Leave out the pictures and print the records below exactly.

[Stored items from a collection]
-----

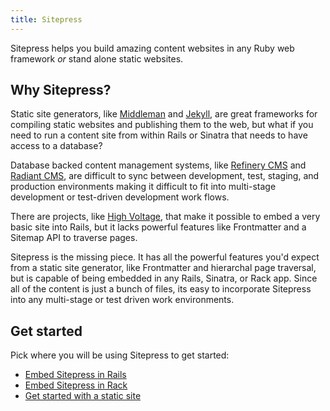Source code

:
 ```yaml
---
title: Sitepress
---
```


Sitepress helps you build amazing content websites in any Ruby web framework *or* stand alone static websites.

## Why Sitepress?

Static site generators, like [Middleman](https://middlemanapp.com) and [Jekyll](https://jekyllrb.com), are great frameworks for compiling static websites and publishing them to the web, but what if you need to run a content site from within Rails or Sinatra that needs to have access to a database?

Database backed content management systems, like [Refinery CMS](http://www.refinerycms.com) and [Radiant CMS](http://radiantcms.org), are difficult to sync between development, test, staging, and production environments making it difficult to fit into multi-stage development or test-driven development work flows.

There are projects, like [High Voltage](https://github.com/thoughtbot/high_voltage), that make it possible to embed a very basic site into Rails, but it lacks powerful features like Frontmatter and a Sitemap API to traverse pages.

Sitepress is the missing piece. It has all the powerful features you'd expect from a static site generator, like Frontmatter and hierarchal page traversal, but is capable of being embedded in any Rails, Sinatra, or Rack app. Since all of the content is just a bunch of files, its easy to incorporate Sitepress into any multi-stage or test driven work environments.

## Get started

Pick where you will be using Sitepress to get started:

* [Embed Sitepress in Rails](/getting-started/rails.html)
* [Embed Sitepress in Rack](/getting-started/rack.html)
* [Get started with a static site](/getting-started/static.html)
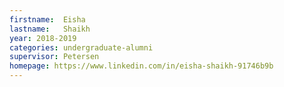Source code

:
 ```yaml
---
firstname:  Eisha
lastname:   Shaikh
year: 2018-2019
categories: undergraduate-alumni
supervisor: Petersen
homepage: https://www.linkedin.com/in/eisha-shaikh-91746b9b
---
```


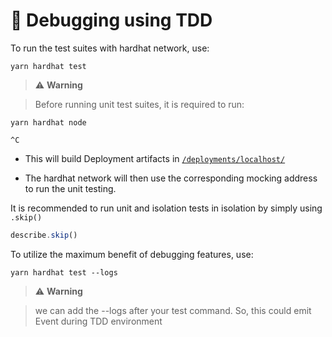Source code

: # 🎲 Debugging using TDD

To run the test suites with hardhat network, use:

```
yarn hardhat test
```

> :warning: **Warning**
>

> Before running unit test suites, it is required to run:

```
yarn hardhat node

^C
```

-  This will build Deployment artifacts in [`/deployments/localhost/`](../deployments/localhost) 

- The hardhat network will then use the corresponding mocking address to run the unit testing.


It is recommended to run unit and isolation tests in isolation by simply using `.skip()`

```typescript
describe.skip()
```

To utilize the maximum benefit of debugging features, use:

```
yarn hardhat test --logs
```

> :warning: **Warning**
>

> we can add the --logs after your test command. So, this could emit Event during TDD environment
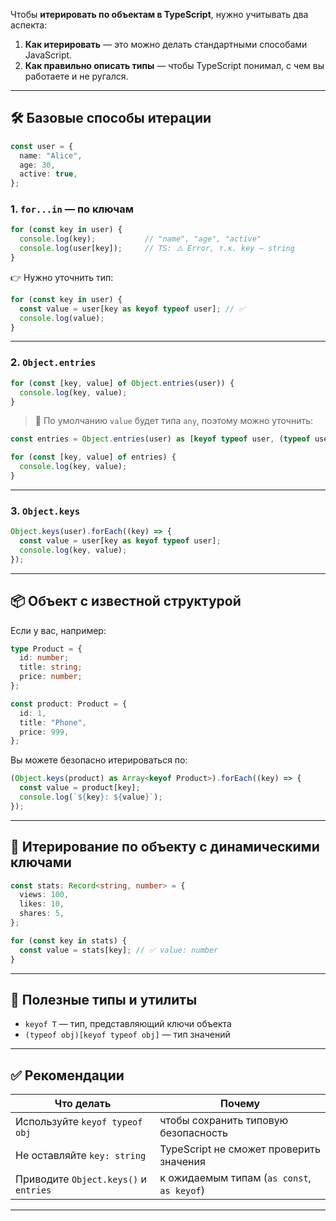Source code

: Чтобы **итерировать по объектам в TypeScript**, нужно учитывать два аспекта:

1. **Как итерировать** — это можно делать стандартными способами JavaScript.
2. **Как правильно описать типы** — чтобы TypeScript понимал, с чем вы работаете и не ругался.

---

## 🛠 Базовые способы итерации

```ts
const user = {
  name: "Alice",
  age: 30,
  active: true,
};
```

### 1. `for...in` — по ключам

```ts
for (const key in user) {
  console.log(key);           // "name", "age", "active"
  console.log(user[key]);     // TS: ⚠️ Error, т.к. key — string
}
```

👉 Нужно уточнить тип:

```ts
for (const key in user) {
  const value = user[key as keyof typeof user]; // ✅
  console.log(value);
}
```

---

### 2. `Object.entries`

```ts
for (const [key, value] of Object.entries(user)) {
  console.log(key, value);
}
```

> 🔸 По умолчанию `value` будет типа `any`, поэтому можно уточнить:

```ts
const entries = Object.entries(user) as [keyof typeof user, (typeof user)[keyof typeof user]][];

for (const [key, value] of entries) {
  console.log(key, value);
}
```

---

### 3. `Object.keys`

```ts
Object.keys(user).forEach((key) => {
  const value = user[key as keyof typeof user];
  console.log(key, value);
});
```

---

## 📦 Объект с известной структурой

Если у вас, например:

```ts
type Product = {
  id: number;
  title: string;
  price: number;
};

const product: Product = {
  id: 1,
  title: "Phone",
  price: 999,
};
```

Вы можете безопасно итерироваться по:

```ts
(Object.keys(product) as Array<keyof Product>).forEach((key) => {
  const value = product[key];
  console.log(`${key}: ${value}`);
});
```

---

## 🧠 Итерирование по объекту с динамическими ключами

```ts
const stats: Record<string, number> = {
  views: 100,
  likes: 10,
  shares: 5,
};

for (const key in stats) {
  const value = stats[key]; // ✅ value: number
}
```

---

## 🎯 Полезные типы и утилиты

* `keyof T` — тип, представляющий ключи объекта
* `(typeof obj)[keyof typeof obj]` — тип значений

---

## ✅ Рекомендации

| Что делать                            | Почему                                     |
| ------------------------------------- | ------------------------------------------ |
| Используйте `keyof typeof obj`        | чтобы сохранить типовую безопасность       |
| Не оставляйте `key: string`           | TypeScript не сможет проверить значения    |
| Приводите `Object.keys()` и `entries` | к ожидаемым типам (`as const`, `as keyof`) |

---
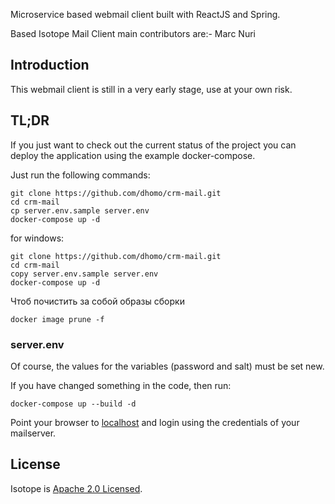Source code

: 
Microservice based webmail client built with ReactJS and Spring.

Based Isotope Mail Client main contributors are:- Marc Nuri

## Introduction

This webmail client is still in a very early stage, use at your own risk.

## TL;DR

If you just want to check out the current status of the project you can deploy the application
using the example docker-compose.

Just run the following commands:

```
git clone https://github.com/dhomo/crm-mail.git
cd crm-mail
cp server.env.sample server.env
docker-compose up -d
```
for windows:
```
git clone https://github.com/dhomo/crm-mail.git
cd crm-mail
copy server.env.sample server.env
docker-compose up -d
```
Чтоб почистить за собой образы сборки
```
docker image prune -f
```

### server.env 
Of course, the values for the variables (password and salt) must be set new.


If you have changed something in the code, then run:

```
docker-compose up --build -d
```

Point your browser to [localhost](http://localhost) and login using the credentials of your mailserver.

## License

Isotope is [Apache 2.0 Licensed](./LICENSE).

-----

• _Response box_:
Source code

:
 ```yaml
---
title: Sitepress
---
```


Sitepress helps you build amazing content websites in any Ruby web framework *or* stand alone static websites.

## Why Sitepress?

Static site generators, like [Middleman](https://middlemanapp.com) and [Jekyll](https://jekyllrb.com), are great frameworks for compiling static websites and publishing them to the web, but what if you need to run a content site from within Rails or Sinatra that needs to have access to a database?

Database backed content management systems, like [Refinery CMS](http://www.refinerycms.com) and [Radiant CMS](http://radiantcms.org), are difficult to sync between development, test, staging, and production environments making it difficult to fit into multi-stage development or test-driven development work flows.

There are projects, like [High Voltage](https://github.com/thoughtbot/high_voltage), that make it possible to embed a very basic site into Rails, but it lacks powerful features like Frontmatter and a Sitemap API to traverse pages.

Sitepress is the missing piece. It has all the powerful features you'd expect from a static site generator, like Frontmatter and hierarchal page traversal, but is capable of being embedded in any Rails, Sinatra, or Rack app. Since all of the content is just a bunch of files, its easy to incorporate Sitepress into any multi-stage or test driven work environments.

## Get started

Pick where you will be using Sitepress to get started:

* [Embed Sitepress in Rails](/getting-started/rails.html)
* [Embed Sitepress in Rack](/getting-started/rack.html)
* [Get started with a static site](/getting-started/static.html)
Source code

:
 ```yaml
---
firstname:  Eisha
lastname:   Shaikh
year: 2018-2019
categories: undergraduate-alumni
supervisor: Petersen
homepage: https://www.linkedin.com/in/eisha-shaikh-91746b9b
---
```


Source code

: # 🎲 Debugging using TDD

To run the test suites with hardhat network, use:

```
yarn hardhat test
```

> :warning: **Warning**
>

> Before running unit test suites, it is required to run:

```
yarn hardhat node

^C
```

-  This will build Deployment artifacts in [`/deployments/localhost/`](../deployments/localhost) 

- The hardhat network will then use the corresponding mocking address to run the unit testing.


It is recommended to run unit and isolation tests in isolation by simply using `.skip()`

```typescript
describe.skip()
```

To utilize the maximum benefit of debugging features, use:

```
yarn hardhat test --logs
```

> :warning: **Warning**
>

> we can add the --logs after your test command. So, this could emit Event during TDD environment
Source code

: Чтобы **итерировать по объектам в TypeScript**, нужно учитывать два аспекта:

1. **Как итерировать** — это можно делать стандартными способами JavaScript.
2. **Как правильно описать типы** — чтобы TypeScript понимал, с чем вы работаете и не ругался.

---

## 🛠 Базовые способы итерации

```ts
const user = {
  name: "Alice",
  age: 30,
  active: true,
};
```

### 1. `for...in` — по ключам

```ts
for (const key in user) {
  console.log(key);           // "name", "age", "active"
  console.log(user[key]);     // TS: ⚠️ Error, т.к. key — string
}
```

👉 Нужно уточнить тип:

```ts
for (const key in user) {
  const value = user[key as keyof typeof user]; // ✅
  console.log(value);
}
```

---

### 2. `Object.entries`

```ts
for (const [key, value] of Object.entries(user)) {
  console.log(key, value);
}
```

> 🔸 По умолчанию `value` будет типа `any`, поэтому можно уточнить:

```ts
const entries = Object.entries(user) as [keyof typeof user, (typeof user)[keyof typeof user]][];

for (const [key, value] of entries) {
  console.log(key, value);
}
```

---

### 3. `Object.keys`

```ts
Object.keys(user).forEach((key) => {
  const value = user[key as keyof typeof user];
  console.log(key, value);
});
```

---

## 📦 Объект с известной структурой

Если у вас, например:

```ts
type Product = {
  id: number;
  title: string;
  price: number;
};

const product: Product = {
  id: 1,
  title: "Phone",
  price: 999,
};
```

Вы можете безопасно итерироваться по:

```ts
(Object.keys(product) as Array<keyof Product>).forEach((key) => {
  const value = product[key];
  console.log(`${key}: ${value}`);
});
```

---

## 🧠 Итерирование по объекту с динамическими ключами

```ts
const stats: Record<string, number> = {
  views: 100,
  likes: 10,
  shares: 5,
};

for (const key in stats) {
  const value = stats[key]; // ✅ value: number
}
```

---

## 🎯 Полезные типы и утилиты

* `keyof T` — тип, представляющий ключи объекта
* `(typeof obj)[keyof typeof obj]` — тип значений

---

## ✅ Рекомендации

| Что делать                            | Почему                                     |
| ------------------------------------- | ------------------------------------------ |
| Используйте `keyof typeof obj`        | чтобы сохранить типовую безопасность       |
| Не оставляйте `key: string`           | TypeScript не сможет проверить значения    |
| Приводите `Object.keys()` и `entries` | к ожидаемым типам (`as const`, `as keyof`) |

---
Source code

: 
Microservice based webmail client built with ReactJS and Spring.

Based Isotope Mail Client main contributors are:- Marc Nuri

## Introduction

This webmail client is still in a very early stage, use at your own risk.

## TL;DR

If you just want to check out the current status of the project you can deploy the application
using the example docker-compose.

Just run the following commands:

```
git clone https://github.com/dhomo/crm-mail.git
cd crm-mail
cp server.env.sample server.env
docker-compose up -d
```
for windows:
```
git clone https://github.com/dhomo/crm-mail.git
cd crm-mail
copy server.env.sample server.env
docker-compose up -d
```
Чтоб почистить за собой образы сборки
```
docker image prune -f
```

### server.env 
Of course, the values for the variables (password and salt) must be set new.


If you have changed something in the code, then run:

```
docker-compose up --build -d
```

Point your browser to [localhost](http://localhost) and login using the credentials of your mailserver.

## License

Isotope is [Apache 2.0 Licensed](./LICENSE).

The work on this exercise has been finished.